According to CDC data, blacks were hit hard in the first wave of COVID deaths in the spring of 2020, but since then Hispanics have been hit notably harder than blacks. There have been five major waves of COVID deaths since the spring of 2020. In the first one, black and Hispanics died at about equal rates, but since then Hispanics have died far more often in the last four major waves.
But nobody pays much attention to Hispanics these days. Between the first and second waves of COVID deaths, the Narrative coagulated that blacks were dying a lot due to 1619, redlining, and Emmett Till and there was nothing they could ever do about it. But in reality, African-Americans were doing a striking amount to reduce their COVID death toll. We are now two years out, and it’s remarkable how much blacks have done to limit their death rates from COVID.
Change and percent change in the weekly number of deaths in 2020, 2021, and 2022 compared with the average number from 2015-2019:
COVID is spread through gregariousness, and blacks tend to be more gregarious on average than other American races. So they were hit hard when COVID, a disease that punishes people for doing that which is best in community life—talking, laughing, singing, dancing—came out of the blue in early 2020.
For example, rural Americans were largely spared during the first wave of March-April 2020. But, due to bad luck, the emotional late February 2020 funeral of a black janitor with a big family in southwest Georgia became a superspreader event.

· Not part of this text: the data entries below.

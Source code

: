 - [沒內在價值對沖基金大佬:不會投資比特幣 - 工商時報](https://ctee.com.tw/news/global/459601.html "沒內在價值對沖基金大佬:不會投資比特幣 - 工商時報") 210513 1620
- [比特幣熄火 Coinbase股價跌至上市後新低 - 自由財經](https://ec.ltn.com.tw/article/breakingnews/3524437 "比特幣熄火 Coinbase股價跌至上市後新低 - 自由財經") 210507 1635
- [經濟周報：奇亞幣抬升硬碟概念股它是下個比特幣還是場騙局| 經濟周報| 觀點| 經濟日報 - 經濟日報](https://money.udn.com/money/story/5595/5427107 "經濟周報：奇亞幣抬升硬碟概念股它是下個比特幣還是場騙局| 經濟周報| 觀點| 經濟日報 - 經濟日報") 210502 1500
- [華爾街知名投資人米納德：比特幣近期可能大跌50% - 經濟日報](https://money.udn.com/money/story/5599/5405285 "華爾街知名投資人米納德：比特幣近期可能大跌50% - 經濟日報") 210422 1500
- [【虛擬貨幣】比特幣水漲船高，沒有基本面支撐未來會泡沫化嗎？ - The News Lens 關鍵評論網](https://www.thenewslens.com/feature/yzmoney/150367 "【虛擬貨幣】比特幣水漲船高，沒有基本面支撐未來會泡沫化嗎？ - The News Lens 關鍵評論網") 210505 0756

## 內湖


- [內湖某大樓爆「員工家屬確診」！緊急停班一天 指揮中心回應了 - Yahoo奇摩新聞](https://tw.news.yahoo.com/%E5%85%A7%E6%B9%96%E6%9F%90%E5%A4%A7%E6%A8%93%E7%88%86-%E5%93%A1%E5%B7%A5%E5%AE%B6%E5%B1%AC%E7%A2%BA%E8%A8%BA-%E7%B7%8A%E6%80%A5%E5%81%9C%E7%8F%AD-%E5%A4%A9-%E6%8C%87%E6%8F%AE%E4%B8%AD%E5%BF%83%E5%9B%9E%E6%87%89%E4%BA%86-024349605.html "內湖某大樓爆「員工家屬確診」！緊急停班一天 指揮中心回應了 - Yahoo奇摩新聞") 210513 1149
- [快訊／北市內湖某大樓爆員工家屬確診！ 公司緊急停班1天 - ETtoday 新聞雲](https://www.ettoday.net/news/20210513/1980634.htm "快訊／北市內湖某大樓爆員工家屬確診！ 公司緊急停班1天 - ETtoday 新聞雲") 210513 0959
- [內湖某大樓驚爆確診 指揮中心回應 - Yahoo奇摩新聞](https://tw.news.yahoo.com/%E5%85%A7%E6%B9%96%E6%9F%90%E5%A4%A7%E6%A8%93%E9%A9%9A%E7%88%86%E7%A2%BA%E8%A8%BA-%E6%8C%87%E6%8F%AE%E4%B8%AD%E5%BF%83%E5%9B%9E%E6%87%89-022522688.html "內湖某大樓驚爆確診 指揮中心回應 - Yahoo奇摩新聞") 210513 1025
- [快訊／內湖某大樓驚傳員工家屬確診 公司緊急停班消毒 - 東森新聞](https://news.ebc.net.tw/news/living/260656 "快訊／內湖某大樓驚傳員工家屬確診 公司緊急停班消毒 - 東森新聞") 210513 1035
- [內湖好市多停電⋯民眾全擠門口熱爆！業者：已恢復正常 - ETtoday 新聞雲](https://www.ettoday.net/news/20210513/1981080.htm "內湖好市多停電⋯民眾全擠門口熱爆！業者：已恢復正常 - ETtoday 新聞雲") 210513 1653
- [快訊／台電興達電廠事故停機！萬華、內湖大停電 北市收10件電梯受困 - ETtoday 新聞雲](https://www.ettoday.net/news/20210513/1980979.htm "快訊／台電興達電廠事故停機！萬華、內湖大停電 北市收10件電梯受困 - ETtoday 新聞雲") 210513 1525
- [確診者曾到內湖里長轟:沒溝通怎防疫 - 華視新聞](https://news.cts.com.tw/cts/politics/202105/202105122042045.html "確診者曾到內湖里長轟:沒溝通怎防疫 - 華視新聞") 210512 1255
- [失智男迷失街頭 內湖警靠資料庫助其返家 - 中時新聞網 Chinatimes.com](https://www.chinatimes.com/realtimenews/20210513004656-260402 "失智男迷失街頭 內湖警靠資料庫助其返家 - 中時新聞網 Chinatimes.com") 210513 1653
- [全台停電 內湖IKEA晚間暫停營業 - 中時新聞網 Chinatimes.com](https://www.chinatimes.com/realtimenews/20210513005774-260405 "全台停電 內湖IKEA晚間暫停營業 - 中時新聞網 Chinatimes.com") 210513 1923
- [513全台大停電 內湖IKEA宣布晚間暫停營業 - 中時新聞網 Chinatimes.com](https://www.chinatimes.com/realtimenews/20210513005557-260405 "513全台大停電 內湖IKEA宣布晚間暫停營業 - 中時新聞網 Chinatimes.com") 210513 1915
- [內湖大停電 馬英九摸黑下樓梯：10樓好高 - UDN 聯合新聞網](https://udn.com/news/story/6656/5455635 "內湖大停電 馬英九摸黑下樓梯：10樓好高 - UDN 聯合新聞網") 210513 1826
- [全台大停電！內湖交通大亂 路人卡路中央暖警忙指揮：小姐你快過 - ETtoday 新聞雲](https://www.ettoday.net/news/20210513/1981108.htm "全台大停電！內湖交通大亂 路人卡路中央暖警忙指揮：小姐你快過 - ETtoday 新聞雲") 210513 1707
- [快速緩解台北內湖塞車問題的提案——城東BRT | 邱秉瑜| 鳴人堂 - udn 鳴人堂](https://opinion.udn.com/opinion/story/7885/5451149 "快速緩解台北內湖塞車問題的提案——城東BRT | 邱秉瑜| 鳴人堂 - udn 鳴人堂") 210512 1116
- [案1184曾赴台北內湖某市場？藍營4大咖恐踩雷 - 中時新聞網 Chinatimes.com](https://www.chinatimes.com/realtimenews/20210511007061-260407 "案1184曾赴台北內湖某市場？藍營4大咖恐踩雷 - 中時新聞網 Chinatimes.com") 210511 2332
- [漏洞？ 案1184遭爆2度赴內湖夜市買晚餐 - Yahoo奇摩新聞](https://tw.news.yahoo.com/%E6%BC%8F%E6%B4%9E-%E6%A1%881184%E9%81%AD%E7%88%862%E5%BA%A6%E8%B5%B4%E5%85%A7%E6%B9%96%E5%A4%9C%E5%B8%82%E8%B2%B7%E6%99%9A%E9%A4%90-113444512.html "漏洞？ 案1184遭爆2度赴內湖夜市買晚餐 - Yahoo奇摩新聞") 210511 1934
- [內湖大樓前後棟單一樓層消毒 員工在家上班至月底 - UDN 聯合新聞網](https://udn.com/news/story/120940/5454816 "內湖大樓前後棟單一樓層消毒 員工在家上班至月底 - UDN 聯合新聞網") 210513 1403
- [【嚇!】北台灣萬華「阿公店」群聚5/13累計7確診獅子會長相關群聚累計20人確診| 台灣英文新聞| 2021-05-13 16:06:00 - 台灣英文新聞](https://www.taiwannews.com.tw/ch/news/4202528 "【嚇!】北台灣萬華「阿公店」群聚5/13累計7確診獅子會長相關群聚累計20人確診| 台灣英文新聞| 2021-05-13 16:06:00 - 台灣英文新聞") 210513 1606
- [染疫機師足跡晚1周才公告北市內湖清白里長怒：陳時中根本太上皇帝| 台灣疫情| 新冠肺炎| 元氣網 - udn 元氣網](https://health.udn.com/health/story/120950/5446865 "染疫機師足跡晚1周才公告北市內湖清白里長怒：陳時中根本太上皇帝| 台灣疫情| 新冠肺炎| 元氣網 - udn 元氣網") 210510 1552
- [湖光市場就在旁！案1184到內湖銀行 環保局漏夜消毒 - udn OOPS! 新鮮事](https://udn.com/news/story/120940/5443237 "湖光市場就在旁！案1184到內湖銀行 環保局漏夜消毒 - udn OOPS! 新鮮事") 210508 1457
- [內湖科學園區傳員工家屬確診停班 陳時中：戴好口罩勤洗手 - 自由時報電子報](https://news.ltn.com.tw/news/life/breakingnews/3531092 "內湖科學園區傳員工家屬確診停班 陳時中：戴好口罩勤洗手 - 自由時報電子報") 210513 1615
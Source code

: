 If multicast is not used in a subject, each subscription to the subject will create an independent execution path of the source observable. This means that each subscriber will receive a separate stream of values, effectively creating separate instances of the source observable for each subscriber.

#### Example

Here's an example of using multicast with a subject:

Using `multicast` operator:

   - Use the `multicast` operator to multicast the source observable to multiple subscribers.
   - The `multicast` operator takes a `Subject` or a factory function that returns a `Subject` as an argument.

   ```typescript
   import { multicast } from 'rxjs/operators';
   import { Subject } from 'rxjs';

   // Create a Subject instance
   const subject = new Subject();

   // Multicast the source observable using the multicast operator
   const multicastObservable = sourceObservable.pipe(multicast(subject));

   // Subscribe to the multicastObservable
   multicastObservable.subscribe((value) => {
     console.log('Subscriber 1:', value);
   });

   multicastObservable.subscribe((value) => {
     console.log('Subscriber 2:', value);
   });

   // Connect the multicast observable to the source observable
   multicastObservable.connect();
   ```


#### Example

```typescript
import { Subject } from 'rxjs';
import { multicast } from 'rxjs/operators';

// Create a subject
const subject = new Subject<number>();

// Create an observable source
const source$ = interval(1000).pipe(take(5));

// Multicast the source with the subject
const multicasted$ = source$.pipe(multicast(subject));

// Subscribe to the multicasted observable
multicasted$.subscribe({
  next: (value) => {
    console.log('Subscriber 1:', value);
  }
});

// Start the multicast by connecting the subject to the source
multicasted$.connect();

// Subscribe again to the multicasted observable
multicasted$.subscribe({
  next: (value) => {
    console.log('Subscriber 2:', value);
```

It’s important to note that COVID wasn’t like AIDS or monkeypox. When your brother the janitor dies, it’s perfectly reasonable to laugh, cry, and hug with your loved ones. In February 2020, the siblings of janitors could hardly be expected to know that their very human reactions were spreading an infection they’d never heard of.
But African-Americans apparently did a pretty impressive job of adjusting their behavior over the rest of 2020 to make themselves less vulnerable to COVID (in contrast to their sharp increases in deaths by shooting and car crash after 5/25/20). But there’s not much market for journalism about how blacks are successfully reducing racial disparities by changing their behavior on their own initiative, so nobody has much noticed.
In contrast, Hispanics appear to have been more fatalistic about COVID, which has led to a higher COVID death rate among Hispanics than among blacks since mid-2020.
Which approach will turn out to be wiser in the long run is a matter of opinion.